▶ _Problem_
Only one stretch of the records below is wanted: the lines from the one holding "или минимум как" through the one holding "к~большему или меньшему". Return it exactly, both ends included.
*** Records provided ***
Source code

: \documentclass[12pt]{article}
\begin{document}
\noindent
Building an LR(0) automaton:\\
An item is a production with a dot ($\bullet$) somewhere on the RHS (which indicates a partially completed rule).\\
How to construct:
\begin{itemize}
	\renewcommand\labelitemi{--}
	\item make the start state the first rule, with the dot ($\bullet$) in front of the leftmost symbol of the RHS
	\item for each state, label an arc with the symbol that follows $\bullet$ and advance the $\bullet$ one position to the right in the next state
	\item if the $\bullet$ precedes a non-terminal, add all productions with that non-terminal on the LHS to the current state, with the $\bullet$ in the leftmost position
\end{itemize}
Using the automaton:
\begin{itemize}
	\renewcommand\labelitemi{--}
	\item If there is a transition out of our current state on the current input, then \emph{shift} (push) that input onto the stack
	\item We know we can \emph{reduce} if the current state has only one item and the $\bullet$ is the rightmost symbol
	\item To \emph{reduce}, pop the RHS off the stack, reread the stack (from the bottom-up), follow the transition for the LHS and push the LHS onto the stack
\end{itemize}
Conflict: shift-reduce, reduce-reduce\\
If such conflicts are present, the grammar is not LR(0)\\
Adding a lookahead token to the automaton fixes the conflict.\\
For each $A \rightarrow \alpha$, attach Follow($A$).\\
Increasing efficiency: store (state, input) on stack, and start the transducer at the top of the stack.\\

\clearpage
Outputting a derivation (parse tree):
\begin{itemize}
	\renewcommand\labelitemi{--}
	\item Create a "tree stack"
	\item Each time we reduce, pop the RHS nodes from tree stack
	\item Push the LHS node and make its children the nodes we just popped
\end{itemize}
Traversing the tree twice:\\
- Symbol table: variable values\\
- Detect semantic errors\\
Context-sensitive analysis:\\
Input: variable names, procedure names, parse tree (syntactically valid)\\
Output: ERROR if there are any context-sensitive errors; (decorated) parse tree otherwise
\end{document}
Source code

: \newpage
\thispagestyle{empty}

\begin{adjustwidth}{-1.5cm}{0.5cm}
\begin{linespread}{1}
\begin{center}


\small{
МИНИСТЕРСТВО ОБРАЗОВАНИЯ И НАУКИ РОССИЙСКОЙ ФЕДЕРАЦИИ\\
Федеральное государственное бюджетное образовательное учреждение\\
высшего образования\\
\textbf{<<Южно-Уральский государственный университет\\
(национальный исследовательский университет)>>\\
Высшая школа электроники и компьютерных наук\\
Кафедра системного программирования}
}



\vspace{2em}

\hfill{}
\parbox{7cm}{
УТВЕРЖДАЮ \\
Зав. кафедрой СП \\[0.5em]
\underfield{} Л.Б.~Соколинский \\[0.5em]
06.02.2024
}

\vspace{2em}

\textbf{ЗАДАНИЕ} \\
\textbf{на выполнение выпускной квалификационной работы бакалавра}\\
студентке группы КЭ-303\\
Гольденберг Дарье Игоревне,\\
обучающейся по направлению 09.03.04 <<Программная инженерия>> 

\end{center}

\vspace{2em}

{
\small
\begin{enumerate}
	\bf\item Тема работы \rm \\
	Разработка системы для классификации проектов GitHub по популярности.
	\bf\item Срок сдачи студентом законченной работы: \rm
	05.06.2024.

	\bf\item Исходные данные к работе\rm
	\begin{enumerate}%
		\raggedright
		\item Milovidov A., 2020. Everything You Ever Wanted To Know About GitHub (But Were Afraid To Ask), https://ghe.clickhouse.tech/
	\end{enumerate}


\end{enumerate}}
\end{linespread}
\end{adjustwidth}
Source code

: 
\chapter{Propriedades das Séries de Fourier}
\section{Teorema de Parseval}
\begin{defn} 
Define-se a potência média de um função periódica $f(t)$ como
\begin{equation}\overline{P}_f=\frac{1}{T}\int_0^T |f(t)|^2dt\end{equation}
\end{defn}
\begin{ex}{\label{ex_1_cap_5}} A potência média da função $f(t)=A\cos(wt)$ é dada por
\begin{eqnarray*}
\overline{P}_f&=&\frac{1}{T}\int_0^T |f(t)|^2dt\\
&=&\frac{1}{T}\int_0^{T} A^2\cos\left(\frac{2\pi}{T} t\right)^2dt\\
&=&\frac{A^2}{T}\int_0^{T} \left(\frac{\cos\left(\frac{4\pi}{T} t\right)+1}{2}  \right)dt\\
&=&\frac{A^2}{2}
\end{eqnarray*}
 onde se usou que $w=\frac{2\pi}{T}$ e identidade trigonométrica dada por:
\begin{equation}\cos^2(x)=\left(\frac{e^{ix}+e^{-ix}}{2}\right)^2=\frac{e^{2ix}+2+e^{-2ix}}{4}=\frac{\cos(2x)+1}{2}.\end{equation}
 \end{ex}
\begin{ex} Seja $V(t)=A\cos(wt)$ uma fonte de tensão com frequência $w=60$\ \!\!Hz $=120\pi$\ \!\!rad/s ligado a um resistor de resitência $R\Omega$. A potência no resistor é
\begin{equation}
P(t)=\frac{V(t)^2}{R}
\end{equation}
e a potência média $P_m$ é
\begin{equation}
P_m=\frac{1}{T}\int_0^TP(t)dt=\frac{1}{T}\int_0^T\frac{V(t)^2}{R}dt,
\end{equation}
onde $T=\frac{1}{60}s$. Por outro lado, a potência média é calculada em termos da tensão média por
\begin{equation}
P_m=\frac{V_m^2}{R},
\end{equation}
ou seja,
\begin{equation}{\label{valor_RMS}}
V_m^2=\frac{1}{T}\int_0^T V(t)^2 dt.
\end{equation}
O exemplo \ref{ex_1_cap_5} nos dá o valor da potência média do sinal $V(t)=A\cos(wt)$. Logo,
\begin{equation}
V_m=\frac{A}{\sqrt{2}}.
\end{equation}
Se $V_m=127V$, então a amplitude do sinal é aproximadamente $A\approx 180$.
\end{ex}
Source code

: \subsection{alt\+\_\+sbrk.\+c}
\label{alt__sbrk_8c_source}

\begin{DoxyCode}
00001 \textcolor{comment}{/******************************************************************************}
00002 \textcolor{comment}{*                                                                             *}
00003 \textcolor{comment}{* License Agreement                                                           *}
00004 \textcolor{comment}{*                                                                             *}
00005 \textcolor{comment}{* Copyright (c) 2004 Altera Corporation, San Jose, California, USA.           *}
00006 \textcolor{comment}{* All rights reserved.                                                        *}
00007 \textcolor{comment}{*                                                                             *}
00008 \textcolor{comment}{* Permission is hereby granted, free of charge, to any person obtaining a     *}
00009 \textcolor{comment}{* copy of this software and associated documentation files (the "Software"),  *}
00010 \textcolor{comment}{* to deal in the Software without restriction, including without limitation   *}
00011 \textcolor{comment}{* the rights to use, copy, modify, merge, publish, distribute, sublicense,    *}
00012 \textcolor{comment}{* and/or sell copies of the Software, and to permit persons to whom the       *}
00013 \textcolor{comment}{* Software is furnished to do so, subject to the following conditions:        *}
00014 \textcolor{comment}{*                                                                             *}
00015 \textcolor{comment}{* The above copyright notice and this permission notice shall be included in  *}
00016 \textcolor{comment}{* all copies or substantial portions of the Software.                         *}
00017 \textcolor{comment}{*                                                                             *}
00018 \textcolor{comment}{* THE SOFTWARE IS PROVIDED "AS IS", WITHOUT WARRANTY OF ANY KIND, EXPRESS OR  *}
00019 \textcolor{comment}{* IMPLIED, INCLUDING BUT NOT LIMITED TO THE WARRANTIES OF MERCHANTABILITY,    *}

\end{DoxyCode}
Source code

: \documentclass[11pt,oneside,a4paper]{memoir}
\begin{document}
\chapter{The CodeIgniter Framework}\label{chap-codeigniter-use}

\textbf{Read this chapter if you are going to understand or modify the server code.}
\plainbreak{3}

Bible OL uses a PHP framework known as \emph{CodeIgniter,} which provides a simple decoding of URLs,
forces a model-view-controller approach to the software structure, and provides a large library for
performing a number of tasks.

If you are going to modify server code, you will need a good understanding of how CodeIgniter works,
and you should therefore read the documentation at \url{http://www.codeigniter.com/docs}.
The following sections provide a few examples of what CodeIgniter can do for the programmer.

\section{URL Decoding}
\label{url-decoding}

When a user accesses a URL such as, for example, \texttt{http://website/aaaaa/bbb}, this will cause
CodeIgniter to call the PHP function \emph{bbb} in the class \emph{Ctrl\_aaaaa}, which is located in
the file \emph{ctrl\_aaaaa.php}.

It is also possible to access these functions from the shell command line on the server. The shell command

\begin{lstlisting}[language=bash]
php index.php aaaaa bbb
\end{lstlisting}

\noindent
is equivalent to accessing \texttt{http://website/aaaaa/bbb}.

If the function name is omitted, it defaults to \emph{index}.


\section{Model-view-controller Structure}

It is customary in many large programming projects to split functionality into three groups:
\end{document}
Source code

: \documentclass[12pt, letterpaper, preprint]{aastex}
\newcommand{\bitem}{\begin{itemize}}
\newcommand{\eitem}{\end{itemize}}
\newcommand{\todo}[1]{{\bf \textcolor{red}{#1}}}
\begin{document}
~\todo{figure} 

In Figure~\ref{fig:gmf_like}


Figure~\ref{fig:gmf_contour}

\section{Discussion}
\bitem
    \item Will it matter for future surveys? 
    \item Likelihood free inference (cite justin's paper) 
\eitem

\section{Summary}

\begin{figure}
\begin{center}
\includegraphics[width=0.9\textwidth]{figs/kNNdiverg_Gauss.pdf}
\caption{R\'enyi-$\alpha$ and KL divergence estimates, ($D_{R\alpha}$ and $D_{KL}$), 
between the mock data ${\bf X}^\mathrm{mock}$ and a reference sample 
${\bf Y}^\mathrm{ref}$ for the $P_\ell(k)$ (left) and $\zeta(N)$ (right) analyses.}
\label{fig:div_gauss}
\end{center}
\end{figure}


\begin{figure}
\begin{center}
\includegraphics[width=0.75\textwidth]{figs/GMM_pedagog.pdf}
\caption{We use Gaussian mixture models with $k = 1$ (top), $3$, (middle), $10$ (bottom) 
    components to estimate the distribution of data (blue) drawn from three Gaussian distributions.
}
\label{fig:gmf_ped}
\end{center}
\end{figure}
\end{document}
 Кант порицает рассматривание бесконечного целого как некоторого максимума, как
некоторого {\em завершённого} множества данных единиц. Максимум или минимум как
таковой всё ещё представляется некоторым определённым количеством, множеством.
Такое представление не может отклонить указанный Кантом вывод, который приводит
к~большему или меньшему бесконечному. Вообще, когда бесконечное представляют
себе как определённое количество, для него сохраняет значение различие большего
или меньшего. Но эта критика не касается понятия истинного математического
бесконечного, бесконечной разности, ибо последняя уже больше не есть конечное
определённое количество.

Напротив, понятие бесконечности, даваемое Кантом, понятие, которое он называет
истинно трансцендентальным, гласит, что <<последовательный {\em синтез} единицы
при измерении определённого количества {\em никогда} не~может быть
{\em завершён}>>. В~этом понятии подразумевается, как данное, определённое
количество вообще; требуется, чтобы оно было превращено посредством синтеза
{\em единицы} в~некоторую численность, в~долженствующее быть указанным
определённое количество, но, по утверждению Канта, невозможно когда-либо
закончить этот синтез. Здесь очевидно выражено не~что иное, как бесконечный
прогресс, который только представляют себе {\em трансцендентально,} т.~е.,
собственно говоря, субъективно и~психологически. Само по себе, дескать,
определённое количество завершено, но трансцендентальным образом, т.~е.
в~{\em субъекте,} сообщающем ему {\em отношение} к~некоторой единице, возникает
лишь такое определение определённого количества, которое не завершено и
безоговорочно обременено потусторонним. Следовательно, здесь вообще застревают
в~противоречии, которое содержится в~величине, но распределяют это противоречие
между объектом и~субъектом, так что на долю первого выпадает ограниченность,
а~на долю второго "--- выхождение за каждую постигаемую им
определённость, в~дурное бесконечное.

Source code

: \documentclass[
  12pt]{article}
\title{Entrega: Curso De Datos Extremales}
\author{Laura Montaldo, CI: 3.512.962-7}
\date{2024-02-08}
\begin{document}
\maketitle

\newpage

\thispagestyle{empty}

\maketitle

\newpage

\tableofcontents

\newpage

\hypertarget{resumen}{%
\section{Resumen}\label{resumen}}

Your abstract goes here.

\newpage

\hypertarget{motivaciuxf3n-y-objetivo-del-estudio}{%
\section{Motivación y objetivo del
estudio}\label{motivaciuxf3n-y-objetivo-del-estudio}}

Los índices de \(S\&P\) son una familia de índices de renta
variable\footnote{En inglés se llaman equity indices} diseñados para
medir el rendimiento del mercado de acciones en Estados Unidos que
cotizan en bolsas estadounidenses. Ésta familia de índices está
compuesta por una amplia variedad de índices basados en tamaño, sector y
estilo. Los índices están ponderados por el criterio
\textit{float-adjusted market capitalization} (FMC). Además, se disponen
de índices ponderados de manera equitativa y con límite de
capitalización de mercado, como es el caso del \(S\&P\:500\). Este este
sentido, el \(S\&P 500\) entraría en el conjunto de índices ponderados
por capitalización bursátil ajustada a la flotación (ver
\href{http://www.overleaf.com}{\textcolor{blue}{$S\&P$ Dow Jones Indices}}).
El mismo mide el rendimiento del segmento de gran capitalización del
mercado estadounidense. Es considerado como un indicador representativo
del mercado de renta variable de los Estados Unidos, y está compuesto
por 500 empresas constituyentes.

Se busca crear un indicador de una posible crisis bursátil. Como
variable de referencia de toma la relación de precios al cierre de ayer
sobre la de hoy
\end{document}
*** End of Records provided ***
▶ _Task solution_
некоторого {\em завершённого} множества данных единиц. Максимум или минимум как
таковой всё ещё представляется некоторым определённым количеством, множеством.
Такое представление не может отклонить указанный Кантом вывод, который приводит
к~большему или меньшему бесконечному. Вообще, когда бесконечное представляют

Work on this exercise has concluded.